So, lemme see . . . the guy picks some left-of-centre writers who kinda go overboard on a couple of issues and therefore every one to the left of GWB and his fascist coterie are invalidated.  The straw man thing: "If I can demolish Naomi Wolfe, that kinda takes care of Noam Chomsky and Glenn Greenwalt, doesn't it?" 

Doesn't do much to disprove that the road to fascism is being taken in incremental steps.  Doesn't do much to disprove that a lot of the ducks are lined up.
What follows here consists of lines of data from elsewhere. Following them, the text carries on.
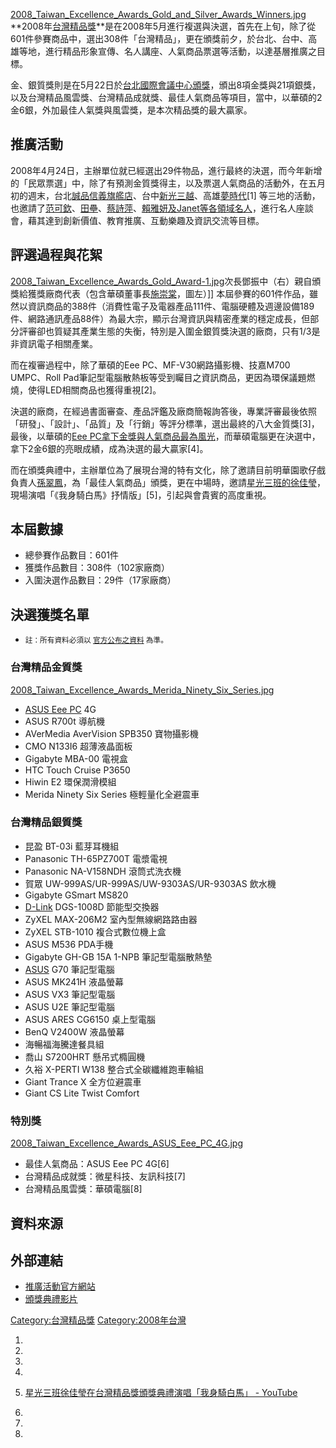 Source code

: [2008_Taiwan_Excellence_Awards_Gold_and_Silver_Awards_Winners.jpg](https://zh.wikipedia.org/wiki/File:2008_Taiwan_Excellence_Awards_Gold_and_Silver_Awards_Winners.jpg "fig:2008_Taiwan_Excellence_Awards_Gold_and_Silver_Awards_Winners.jpg")
**2008年[台灣精品獎](../Page/台灣精品獎.md "wikilink")**是在2008年5月進行複選與決選，首先在上旬，除了從601件參賽商品中，選出308件「台灣精品」，更在頒獎前夕，於台北、台中、高雄等地，進行精品形象宣傳、名人講座、人氣商品票選等活動，以達基層推廣之目標。

金、銀質獎則是在5月22日於[台北國際會議中心頒獎](../Page/台北國際會議中心.md "wikilink")，頒出8項金獎與21項銀獎，以及台灣精品風雲獎、台灣精品成就獎、最佳人氣商品等項目，當中，以華碩的2金6銀，外加最佳人氣獎與風雲獎，是本次精品獎的最大贏家。

## 推廣活動

2008年4月24日，主辦單位就已經選出29件物品，進行最終的決選，而今年新增的「民眾票選」中，除了有預測金質獎得主，以及票選人氣商品的活動外，在五月初的週末，台北[誠品信義旗艦店](https://zh.wikipedia.org/wiki/誠品 "wikilink")、台中[新光三越](https://zh.wikipedia.org/wiki/新光三越 "wikilink")、高雄[夢時代](https://zh.wikipedia.org/wiki/夢時代 "wikilink")\[1\]
等三地的活動，也邀請了[范可欽](https://zh.wikipedia.org/wiki/范可欽 "wikilink")、[田壘](https://zh.wikipedia.org/wiki/田壘 "wikilink")、[蔡詩萍](../Page/蔡詩萍.md "wikilink")、[賴雅妍及Janet等各領域名人](https://zh.wikipedia.org/wiki/賴雅妍 "wikilink")，進行名人座談會，藉其達到創新價值、教育推廣、互動樂趣及資訊交流等目標。

## 評選過程與花絮

[2008_Taiwan_Excellence_Awards_Gold_Award-1.jpg](https://zh.wikipedia.org/wiki/File:2008_Taiwan_Excellence_Awards_Gold_Award-1.jpg "fig:2008_Taiwan_Excellence_Awards_Gold_Award-1.jpg")次長鄧振中（右）親自頒獎給獲獎廠商代表（包含華碩董事長[施崇棠](../Page/施崇棠.md "wikilink")，圖左）\]\]
本屆參賽的601件作品，雖然以資訊商品的388件（消費性電子及電器產品111件、電腦硬體及週邊設備189件、網路通訊產品88件）為最大宗，顯示台灣資訊與精密產業的穩定成長，但部分評審卻也質疑其產業生態的失衡，特別是入圍金銀質獎決選的廠商，只有1/3是非資訊電子相關產業。

而在複審過程中，除了華碩的Eee PC、MF-V30網路攝影機、技嘉M700 UMPC、Roll
Pad筆記型電腦散熱板等受到矚目之資訊商品，更因為環保議題燃燒，使得LED相關商品也獲得重視\[2\]。

決選的廠商，在經過書面審查、產品評鑑及廠商簡報詢答後，專業評審最後依照「研發」、「設計」、「品質」及「行銷」等評分標準，選出最終的八大金質獎\[3\]，最後，以華碩的[Eee
PC拿下金獎與人氣商品最為風光](https://zh.wikipedia.org/wiki/Eee_PC "wikilink")，而華碩電腦更在決選中，拿下2金6銀的亮眼成績，成為決選的最大贏家\[4\]。

而在頒獎典禮中，主辦單位為了展現台灣的特有文化，除了邀請目前明華園歌仔戲負責人[孫翠鳳](../Page/孫翠鳳.md "wikilink")，為「最佳人氣商品」頒獎，更在中場時，邀請[星光三班的](https://zh.wikipedia.org/wiki/星光三班 "wikilink")[徐佳瑩](../Page/徐佳瑩.md "wikilink")，現場演唱「《我身騎白馬》抒情版」\[5\]，引起與會貴賓的高度重視。

## 本屆數據

  - 總參賽作品數目：601件
  - 獲獎作品數目：308件（102家廠商）
  - 入圍決選作品數目：29件（17家廠商）

## 決選獲獎名單

  -
    <small>註：所有資料必須以
    [官方公布之資料](https://web.archive.org/web/20080608080310/http://www.brandingtaiwan.org/public/aboutContent.asp?id=2708)
    為準。</small>

### 台灣精品金質獎

[2008_Taiwan_Excellence_Awards_Merida_Ninety_Six_Series.jpg](https://zh.wikipedia.org/wiki/File:2008_Taiwan_Excellence_Awards_Merida_Ninety_Six_Series.jpg "fig:2008_Taiwan_Excellence_Awards_Merida_Ninety_Six_Series.jpg")

  - [ASUS Eee PC](https://zh.wikipedia.org/wiki/ASUS_Eee_PC "wikilink")
    4G
  - ASUS R700t 導航機
  - AVerMedia AverVision SPB350 寶物攝影機
  - CMO N133I6 超薄液晶面板
  - Gigabyte MBA-00 電視盒
  - HTC Touch Cruise P3650
  - Hiwin E2 環保潤滑模組
  - Merida Ninety Six Series 極輕量化全避震車

### 台灣精品銀質獎

  - 昆盈 BT-03i 藍芽耳機組
  - Panasonic TH-65PZ700T 電漿電視
  - Panasonic NA-V158NDH 滾筒式洗衣機
  - 賀眾 UW-999AS/UR-999AS/UW-9303AS/UR-9303AS 飲水機
  - Gigabyte GSmart MS820
  - [D-Link](http://www.dlinktw.com.tw) DGS-1008D 節能型交換器
  - ZyXEL MAX-206M2 室內型無線網路路由器
  - ZyXEL STB-1010 複合式數位機上盒
  - ASUS M536 PDA手機
  - Gigabyte GH-GB 15A 1-NPB 筆記型電腦散熱墊
  - [ASUS](http://www.asus.com/tw/) G70 筆記型電腦
  - ASUS MK241H 液晶螢幕
  - ASUS VX3 筆記型電腦
  - ASUS U2E 筆記型電腦
  - ASUS ARES CG6150 桌上型電腦
  - BenQ V2400W 液晶螢幕
  - 海暢福海騰達餐具組
  - 喬山 S7200HRT 懸吊式橢圓機
  - 久裕 X-PERTI W138 整合式全碳纖維跑車輪組
  - Giant Trance X 全方位避震車
  - Giant CS Lite Twist Comfort

### 特別獎

[2008_Taiwan_Excellence_Awards_ASUS_Eee_PC_4G.jpg](https://zh.wikipedia.org/wiki/File:2008_Taiwan_Excellence_Awards_ASUS_Eee_PC_4G.jpg "fig:2008_Taiwan_Excellence_Awards_ASUS_Eee_PC_4G.jpg")

  - 最佳人氣商品：ASUS Eee PC 4G\[6\]
  - 台灣精品成就獎：微星科技、友訊科技\[7\]
  - 台灣精品風雲獎：華碩電腦\[8\]

## 資料來源

## 外部連結

  - [推廣活動官方網站](https://web.archive.org/web/20080517140654/http://taiwan.touch4u.net/)
  - [頒獎典禮影片](http://crs.ccdntech.com/rds/rd.play?file=vod82/20080522.wmv)

[Category:台灣精品獎](https://zh.wikipedia.org/wiki/Category:台灣精品獎 "wikilink")
[Category:2008年台灣](https://zh.wikipedia.org/wiki/Category:2008年台灣 "wikilink")

1.

2.

3.

4.

5.  [星光三班徐佳瑩在台灣精品獎頒獎典禮演唱「我身騎白馬」 -
    YouTube](http://youtube.com/watch?v=O7GJR28-LRQ)

6.

7.

8.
The article was a rant, pure and simple.  Does nothing to address most of the issues that really concern the left:  Bush's lies, the illegal and immoral war in Iraq, torture,  the illegal and immoral Israeli occupation of the West Bank and U.S. support thereof.  Well, at least the author had some fun.  Anyone wanna get back to some genuine issues here?

MT, you are so full of horse hockey, it ranks...badly. I lived in a kibbutz for six years. The constant shelling was annoying to say the least. I saw many people maimed and few killed during that time and yet the Isrealis persevered sand no one whined about it. If the Arbs cannot even hold their own land, too friggin' bad! Wimps.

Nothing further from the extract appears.